PS: I also read that Nabu Casa is developing your own ESPHome based smart-speakers (and/or smart-display) hardware, and for such devices to also work as music streaming and audio player (A/V-receiver endpoint) without your "Music Assistant" integration acting as middleware I am guessing you are eventually going to want to add support for some cross-ecosystem support for some kind of standardized audio streaming protocol like Matter Casting with audio player endpoint features?

Hedda commented 2 weeks ago

Any feedback or input on these feature request ideas about Matter Casting support fod audio-only streaming and multi-room support for syncronized music stream playback in multiple rooms?

https://community.home-assistant.io/t/matter-casting-matter-casting-client-support-in-home-assistant-cast-new-upcoming-open-protocol-standard-for-local-video-and-audio-streaming/671645

chrisdecenzo commented 2 weeks ago

There is an effort within Matter right now to define use cases for audio players / smart speakers. Please join us!

nagyrobi commented 2 weeks ago

A new product idea to consider accommodation for in a new audio-only architecture would also include support for the concept of audio-input dongles.

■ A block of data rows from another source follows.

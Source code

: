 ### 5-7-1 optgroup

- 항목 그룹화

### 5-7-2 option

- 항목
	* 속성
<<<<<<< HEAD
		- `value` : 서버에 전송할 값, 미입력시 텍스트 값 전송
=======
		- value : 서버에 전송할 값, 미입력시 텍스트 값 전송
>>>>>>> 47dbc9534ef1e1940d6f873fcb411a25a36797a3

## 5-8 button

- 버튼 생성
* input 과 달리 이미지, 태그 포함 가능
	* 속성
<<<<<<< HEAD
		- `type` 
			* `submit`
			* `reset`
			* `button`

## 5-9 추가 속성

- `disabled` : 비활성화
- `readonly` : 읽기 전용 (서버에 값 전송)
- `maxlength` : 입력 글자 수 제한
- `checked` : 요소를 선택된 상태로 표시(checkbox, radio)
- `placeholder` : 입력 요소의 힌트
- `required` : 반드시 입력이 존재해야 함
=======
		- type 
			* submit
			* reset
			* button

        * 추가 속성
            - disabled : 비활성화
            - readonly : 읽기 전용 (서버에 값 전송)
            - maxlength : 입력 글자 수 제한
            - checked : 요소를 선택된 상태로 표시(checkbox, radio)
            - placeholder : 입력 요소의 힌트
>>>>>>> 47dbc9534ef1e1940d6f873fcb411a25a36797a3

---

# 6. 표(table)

Regarding audio inputs, there's need for something much more simple: have the possibility to play local audio sources through the smart device. You don't want separate speakers for your TV and various players do you? Television sets built-in speakers generally suck, you'd love to hear TV sound on your new speakers but they lack a TosLink / ARC input or some RCA Line-Ins. You don't necessarily need to stream the sound of the TV through the network to the other rooms, but what you do need is that the sound of the speakers remains in sync with the picture so delay is added. Pretty simple to accomplish in hardware, actually:

https://forum.raspiaudio.com/t/suggestion-for-espmuse-multiple-analog-inputs/401 https://github.com/esphome/feature-requests/issues/1750 https://github.com/esphome/feature-requests/issues/1751 https://github.com/sle118/squeezelite-esp32/issues/227

Product designers have to start thinking in hardware too, not software-only approach.

Sonos soundbars have this; they can learn the Volume Up/Down IR commands of the TV remote (already feasible by ESPHome); nowdays TVs can be set to only output audio through TosLink / HDMI ARC. And volume can be adjusted from TV's remote.

The selling point here would be to have this speaker/preamp/player dongle integrated with the HA system and have eg. announcements mute/dim TV sound and restore it afterwards. Also support multiple sources like being an USB soundcard / Aux Line ins and stream sources and handle them the same way. When you turn on the TV, change to the TV sound source automatically.

Check the links above with POCs and use cases explained.

jonsmirl commented 2 days ago

There is an effort within Matter right now to define use cases for audio players / smart speakers. Please join us!

@chrisdecenzo There are groups of developers (myself included) who work on Matter projects but can't participate in CHIP because our employers won't join the CSA for various reasons. CHIP would benefit from having an 'Invited Expert' membership (like the W3C has) allowing individuals caught in this situation to participate. 'Invited Expert' would allow access to Slack and the draft spec with no voting ability.